4) Pontos de atenção que ficaram mais “sensíveis” após a Reforma

4.1 “Uso gratuito” de imóvel/bem pela família (partes relacionadas)

O material sobre holding familiar aponta risco de o IBS/CBS alcançar, conforme regulamentação, fornecimentos não onerosos ou abaixo de mercado entre partes relacionadas (ex.: imóvel da holding usado por sócio/familiar sem aluguel) e recomenda monitoramento constante.

Orientação prática: a partir de 2026, a holding deve formalizar regras de uso:

  • contrato de locação/cessão onerosa a valor compatível, ou

  • política interna com critérios e evidências, acompanhando regulamentação aplicável.

4.2 Planejamento baseado em “modelo pronto”

Manter estrutura sem revisões pode levar a pagar mais imposto do que deveria; exige personalização e atualização.

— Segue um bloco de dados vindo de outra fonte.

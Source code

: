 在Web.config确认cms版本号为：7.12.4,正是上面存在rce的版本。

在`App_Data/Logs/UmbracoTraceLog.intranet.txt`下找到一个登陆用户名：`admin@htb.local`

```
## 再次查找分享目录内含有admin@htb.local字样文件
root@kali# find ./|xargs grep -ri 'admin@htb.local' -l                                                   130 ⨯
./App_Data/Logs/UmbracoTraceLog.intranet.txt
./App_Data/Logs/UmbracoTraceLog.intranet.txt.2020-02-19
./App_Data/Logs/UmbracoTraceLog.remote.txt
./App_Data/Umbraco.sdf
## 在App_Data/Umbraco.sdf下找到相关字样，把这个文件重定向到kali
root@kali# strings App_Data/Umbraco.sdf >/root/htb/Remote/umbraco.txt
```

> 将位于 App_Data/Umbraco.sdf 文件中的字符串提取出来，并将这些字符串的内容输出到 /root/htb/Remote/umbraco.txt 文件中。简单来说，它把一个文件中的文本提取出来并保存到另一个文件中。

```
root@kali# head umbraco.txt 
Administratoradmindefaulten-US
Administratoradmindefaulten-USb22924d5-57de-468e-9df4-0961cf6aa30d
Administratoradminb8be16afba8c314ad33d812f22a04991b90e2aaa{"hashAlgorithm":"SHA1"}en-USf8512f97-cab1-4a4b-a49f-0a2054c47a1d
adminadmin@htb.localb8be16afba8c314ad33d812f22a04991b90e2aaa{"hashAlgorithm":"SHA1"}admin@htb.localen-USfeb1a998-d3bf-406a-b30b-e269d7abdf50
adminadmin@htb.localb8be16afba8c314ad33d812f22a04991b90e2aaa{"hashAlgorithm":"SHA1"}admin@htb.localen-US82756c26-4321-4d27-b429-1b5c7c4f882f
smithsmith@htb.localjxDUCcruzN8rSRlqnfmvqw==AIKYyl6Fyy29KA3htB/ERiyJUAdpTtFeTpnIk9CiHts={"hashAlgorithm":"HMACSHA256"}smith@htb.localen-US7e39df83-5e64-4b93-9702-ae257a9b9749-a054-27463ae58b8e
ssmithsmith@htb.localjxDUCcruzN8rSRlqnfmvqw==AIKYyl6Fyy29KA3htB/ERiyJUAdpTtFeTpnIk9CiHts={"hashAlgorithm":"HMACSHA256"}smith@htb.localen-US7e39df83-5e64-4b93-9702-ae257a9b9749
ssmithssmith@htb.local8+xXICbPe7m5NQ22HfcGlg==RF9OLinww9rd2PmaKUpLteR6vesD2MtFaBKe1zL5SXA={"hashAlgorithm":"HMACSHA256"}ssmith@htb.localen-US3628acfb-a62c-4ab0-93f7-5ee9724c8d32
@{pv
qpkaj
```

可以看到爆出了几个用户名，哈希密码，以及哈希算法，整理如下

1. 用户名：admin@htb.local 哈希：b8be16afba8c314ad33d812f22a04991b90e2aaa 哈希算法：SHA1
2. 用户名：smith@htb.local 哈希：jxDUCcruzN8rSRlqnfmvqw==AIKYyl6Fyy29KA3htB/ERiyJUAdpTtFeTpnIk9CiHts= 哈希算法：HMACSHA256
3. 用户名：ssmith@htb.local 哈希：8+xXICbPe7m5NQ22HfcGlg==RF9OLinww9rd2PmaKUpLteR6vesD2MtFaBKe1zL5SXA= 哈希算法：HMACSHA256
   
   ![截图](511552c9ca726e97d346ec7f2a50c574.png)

5) Recomendação técnica de decisão: quando vale e quando deve ser repensada

Vale a pena manter/constituir quando houver:

  • patrimônio relevante e/ou múltiplos imóveis e necessidade de governança e centralização;

  • objetivo sucessório claro (evitar inventário, reduzir conflitos, regras familiares), com foco em continuidade e caixa;

  • necessidade de separar riscos pessoais do patrimônio (proteção e organização);

  • disciplina para operar com contratos, contabilidade e compliance (principalmente em locações recorrentes).

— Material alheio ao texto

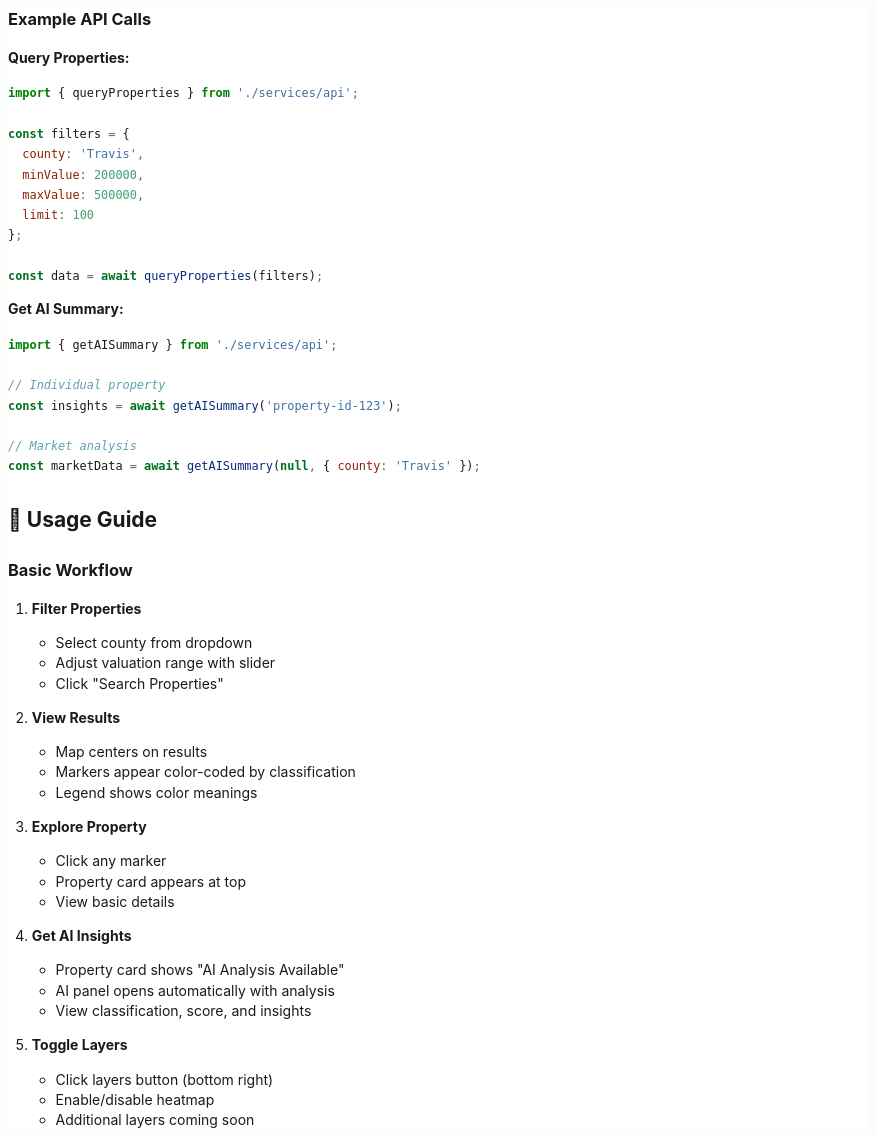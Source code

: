 ### Example API Calls

**Query Properties:**
```javascript
import { queryProperties } from './services/api';

const filters = {
  county: 'Travis',
  minValue: 200000,
  maxValue: 500000,
  limit: 100
};

const data = await queryProperties(filters);
```

**Get AI Summary:**
```javascript
import { getAISummary } from './services/api';

// Individual property
const insights = await getAISummary('property-id-123');

// Market analysis
const marketData = await getAISummary(null, { county: 'Travis' });
```

## 🎯 Usage Guide

### Basic Workflow

1. **Filter Properties**
   - Select county from dropdown
   - Adjust valuation range with slider
   - Click "Search Properties"

2. **View Results**
   - Map centers on results
   - Markers appear color-coded by classification
   - Legend shows color meanings

3. **Explore Property**
   - Click any marker
   - Property card appears at top
   - View basic details

4. **Get AI Insights**
   - Property card shows "AI Analysis Available"
   - AI panel opens automatically with analysis
   - View classification, score, and insights

5. **Toggle Layers**
   - Click layers button (bottom right)
   - Enable/disable heatmap
   - Additional layers coming soon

Deve ser repensada (ou redesenhada) quando:

  • a holding existe apenas para “economia fiscal automática”, sem governança real;

  • há uso pessoal frequente dos bens sem formalização (risco de partes relacionadas);

  • não há controles contábeis/contratuais que sustentem valor econômico em transmissão de quotas (ITCMD);

  • custo administrativo e risco operacional superam o benefício (empresa “de fachada”, sem substância).

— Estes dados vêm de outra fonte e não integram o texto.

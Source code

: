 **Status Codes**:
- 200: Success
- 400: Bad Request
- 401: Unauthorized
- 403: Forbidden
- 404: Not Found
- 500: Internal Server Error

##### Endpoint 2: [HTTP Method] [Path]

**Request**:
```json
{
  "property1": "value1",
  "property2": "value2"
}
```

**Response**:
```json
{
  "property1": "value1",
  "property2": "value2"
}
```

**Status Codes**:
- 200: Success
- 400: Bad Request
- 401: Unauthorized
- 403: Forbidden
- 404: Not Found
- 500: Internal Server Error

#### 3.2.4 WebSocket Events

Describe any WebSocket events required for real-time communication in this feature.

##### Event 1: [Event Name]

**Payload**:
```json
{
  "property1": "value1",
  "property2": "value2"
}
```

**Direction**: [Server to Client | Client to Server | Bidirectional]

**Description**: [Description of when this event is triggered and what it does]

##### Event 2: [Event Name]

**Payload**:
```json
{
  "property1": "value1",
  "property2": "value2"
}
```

6) Plano de ação essencial (2025/2026)

  1. Diagnóstico patrimonial e societário: mapa de bens, quotas, herdeiros, regras e objetivos.

  2. Revisão de contratos e governança: regras de administração, poderes, usufruto, classes de quotas e política de distribuição.

  3. Avaliação econômico-patrimonial: preparar critérios de valor econômico (para suportar ITCMD em cotas).

  4. Política de uso e partes relacionadas: formalizar ocupação/uso de imóveis e transações intra-grupo.

  5. Compliance e contabilidade forte: escrituração, documentação, rastreabilidade e conciliações (especialmente em locações).

  6. Simulação de cenários: PF x PJ por tipo de operação (locação, venda, temporada), com projeções realistas e caixa.


Conclusão final

A Reforma Tributária não “mata” holdings — ela muda a lógica.
A holding continua valendo a pena quando é instrumento de planejamento sucessório, governança, organização e preservação de caixa, com documentação e substância econômica. A eficiência baseada apenas em “atalhos fiscais” tende a perder espaço, sobretudo com a progressividade do ITCMD e a exigência de base vinculada ao valor econômico/mercado nas cotas societárias, além de maior rastreabilidade e fiscalização nas operações imobiliárias.